7. D’une part, l’indemnisation du préjudice susceptible d’être né, pour le propriétaire, de l’impossibilité de vendre son local au cours d’une certaine période, lequel peut notamment résulter de la diminution de sa valeur vénale au cours de cette période, ou de l’impossibilité de tirer des revenus, pendant cette période, du placement de la somme attendue en paiement de la vente, ne saurait se cumuler à l’indemnisation d’un préjudice locatif pour cette même période.

8. D’autre part, si la société requérante soutient qu’elle a été contrainte de vendre ses biens à un prix d’un million six cent mille euros, inférieur à leur valeur réelle lui causant une perte financière d’un montant 1 148 000 euros, il ne résulte toutefois pas de l’instruction que le prix de vente en 2017 des biens à un prix inférieur à celui établi par un rapport d’expertise de 2015 soit en lien direct et certain avec le retard dans l’octroi du concours de la force publique, dès lors notamment que ce rapport d’expertise établit une estimation du prix de vente de l’hôtel avec son occupante à 2 145 000 euros. Par suite, la société requérante n’est pas fondée à demander l’indemnisation des préjudices résultant des difficultés de vente de ses biens immobiliers.

En ce qui concerne le préjudice de jouissance :

9. La société requérante soutient qu’elle avait entamé des démarches pour reprendre l’exploitation de l’hôtel-restaurant et qu’elle aurait ainsi pu réaliser des bénéfices mensuels à hauteur de 10 000 euros.
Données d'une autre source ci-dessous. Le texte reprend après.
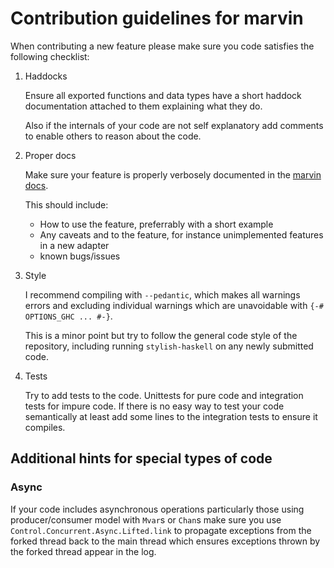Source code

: # Contribution guidelines for marvin

When contributing a new feature please make sure you code satisfies the following checklist:

1. Haddocks

    Ensure all exported functions and data types have a short haddock documentation attached to them explaining what they do.

    Also if the internals of your code are not self explanatory add comments to enable others to reason about the code.

2. Proper docs

    Make sure your feature is properly verbosely documented in the [marvin docs](https://marvin.readthedocs.io).

    This should include:

    - How to use the feature, preferrably with a short example
    - Any caveats and to the feature, for instance unimplemented features in a new adapter
    - known bugs/issues

3. Style

    I recommend compiling with `--pedantic`, which makes all warnings errors and excluding individual warnings which are unavoidable with `{-# OPTIONS_GHC ... #-}`.

    This is a minor point but try to follow the general code style of the repository, including running `stylish-haskell` on any newly submitted code.

4. Tests

    Try to add tests to the code.
    Unittests for pure code and integration tests for impure code.
    If there is no easy way to test your code semantically at least add some lines to the integration tests to ensure it compiles.

## Additional hints for special types of code

### Async

If your code includes asynchronous operations particularly those using producer/consumer model with `Mvar`s or `Chan`s make sure you use `Control.Concurrent.Async.Lifted.link` to propagate exceptions from the forked thread back to the main thread which ensures exceptions thrown by the forked thread appear in the log.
10. La société requérante étant indemnisée, ainsi qu’il a été dit au point 5, des pertes de loyers et charges, elle n’est pas fondée à solliciter l’indemnisation d’un préjudice de jouissance résultant d’une perte de chance de réaliser des bénéfices liés à l’exploitation de l’hôtel-restaurant pour la même période.

En ce qui concerne les frais engagés :

11. La société requérante sollicite, au titre du chef de préjudice pour frais de procédure, la condamnation de l’État au paiement d’une indemnité de 50 000 euros.

12. Les frais de procédure engagées ne peuvent être indemnisés que s’ils ont été exposés pendant la période de responsabilité de l’État. En l’espèce il y a lieu, au titre de ce chef de préjudice, de condamner l’État au paiement d’une somme de 1 552 euros.

13. Il résulte de tout ce qui précède qu’il y a lieu de condamner l’État à verser à la SCI SPAN une somme de 165 068 euros au titre des dommages subis du fait du retard de l’État dans l’octroi du concours de la force publique.

14. La SCI SPAN a droit au taux légal correspondant à l’indemnité de 165 068 euros à compter du 24 décembre 2019, date de réception par l’administration de sa première demande préalable d’indemnisation.

Sur la subrogation :

15. Le paiement de l’indemnité accordée par le présent jugement au titre des loyers et charges est subordonné à la subrogation de l’État dans les droits du propriétaire à l’encontre de Mme A C épouse D, occupante sans titre pendant la période de responsabilité de l’État.

Sur les frais liés à l’instance :

16. Dans les circonstances de l’espèce, il y a lieu de mettre à la charge de l’État la somme de 1 200 euros à verser à la SCI SPAN au titre de l’article L. 761-l du code de justice administrative.

D E C I D E :

Article 1er : L’État est condamné à verser à la SCI SPAN la somme de 165 068 euros, augmentée des intérêts au taux légal à compter du 24 décembre 2019.

Article 2 : Le paiement de l’indemnité accordée au titre des loyers et charges est subordonné à la subrogation de l’État dans les droits du propriétaire à l’encontre de Mme A C épouse D, occupante sans titre pendant la période de responsabilité de l’État.

Article 3 : L’État versera à la SCI SPAN la somme de 1 200 euros au titre de l’article L. 761-1 du code de justice administrative.

Article 4 : Le présent jugement sera notifié à la SCI SPAN et au préfet de Seine-et-Marne.

Rendu public par mise à disposition au greffe le 30 décembre 2022.

La magistrate désignée,

N. MULLIELa greffière,

V. GUILLEMARD

La République mande et ordonne au ministre de l’intérieur et des outre-mer en ce qui le concerne ou à tous commissaires de justice à ce requis en ce qui concerne les voies de droit commun contre les parties privées, de pourvoir à l’exécution de la présente décision.